(Instructions to follow):
Please return each line of the listing exactly as given.

(Supplied entries):
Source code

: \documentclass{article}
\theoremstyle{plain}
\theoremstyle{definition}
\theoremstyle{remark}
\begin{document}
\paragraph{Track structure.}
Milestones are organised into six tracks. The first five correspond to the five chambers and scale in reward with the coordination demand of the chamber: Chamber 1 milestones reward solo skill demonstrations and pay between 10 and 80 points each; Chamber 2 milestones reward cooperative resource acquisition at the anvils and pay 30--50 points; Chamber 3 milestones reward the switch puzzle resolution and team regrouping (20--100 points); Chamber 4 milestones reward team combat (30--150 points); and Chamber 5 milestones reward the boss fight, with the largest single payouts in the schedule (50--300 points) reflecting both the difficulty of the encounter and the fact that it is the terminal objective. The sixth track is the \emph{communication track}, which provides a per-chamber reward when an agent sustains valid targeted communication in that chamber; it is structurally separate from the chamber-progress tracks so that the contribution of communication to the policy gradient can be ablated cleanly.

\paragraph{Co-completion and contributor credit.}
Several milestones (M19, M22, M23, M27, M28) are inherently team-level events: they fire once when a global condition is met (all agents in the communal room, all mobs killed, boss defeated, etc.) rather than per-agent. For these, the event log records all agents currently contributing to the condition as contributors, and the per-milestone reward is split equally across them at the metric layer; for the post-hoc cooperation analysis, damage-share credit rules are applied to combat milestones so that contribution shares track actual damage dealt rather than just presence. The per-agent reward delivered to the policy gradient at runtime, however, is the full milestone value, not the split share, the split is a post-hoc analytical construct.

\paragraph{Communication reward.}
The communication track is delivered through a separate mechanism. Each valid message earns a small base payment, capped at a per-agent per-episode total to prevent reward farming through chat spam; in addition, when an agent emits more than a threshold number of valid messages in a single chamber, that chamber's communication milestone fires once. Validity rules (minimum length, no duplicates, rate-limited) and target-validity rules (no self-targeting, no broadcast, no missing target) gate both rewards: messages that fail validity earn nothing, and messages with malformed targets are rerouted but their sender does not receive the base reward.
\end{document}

(Exercise solution):
Source code

: \documentclass{article}
\theoremstyle{plain}
\theoremstyle{definition}
\theoremstyle{remark}
\begin{document}
\paragraph{Track structure.}
Milestones are organised into six tracks. The first five correspond to the five chambers and scale in reward with the coordination demand of the chamber: Chamber 1 milestones reward solo skill demonstrations and pay between 10 and 80 points each; Chamber 2 milestones reward cooperative resource acquisition at the anvils and pay 30--50 points; Chamber 3 milestones reward the switch puzzle resolution and team regrouping (20--100 points); Chamber 4 milestones reward team combat (30--150 points); and Chamber 5 milestones reward the boss fight, with the largest single payouts in the schedule (50--300 points) reflecting both the difficulty of the encounter and the fact that it is the terminal objective. The sixth track is the \emph{communication track}, which provides a per-chamber reward when an agent sustains valid targeted communication in that chamber; it is structurally separate from the chamber-progress tracks so that the contribution of communication to the policy gradient can be ablated cleanly.

\paragraph{Co-completion and contributor credit.}
Several milestones (M19, M22, M23, M27, M28) are inherently team-level events: they fire once when a global condition is met (all agents in the communal room, all mobs killed, boss defeated, etc.) rather than per-agent. For these, the event log records all agents currently contributing to the condition as contributors, and the per-milestone reward is split equally across them at the metric layer; for the post-hoc cooperation analysis, damage-share credit rules are applied to combat milestones so that contribution shares track actual damage dealt rather than just presence. The per-agent reward delivered to the policy gradient at runtime, however, is the full milestone value, not the split share, the split is a post-hoc analytical construct.

\paragraph{Communication reward.}
The communication track is delivered through a separate mechanism. Each valid message earns a small base payment, capped at a per-agent per-episode total to prevent reward farming through chat spam; in addition, when an agent emits more than a threshold number of valid messages in a single chamber, that chamber's communication milestone fires once. Validity rules (minimum length, no duplicates, rate-limited) and target-validity rules (no self-targeting, no broadcast, no missing target) gate both rewards: messages that fail validity earn nothing, and messages with malformed targets are rerouted but their sender does not receive the base reward.
\end{document}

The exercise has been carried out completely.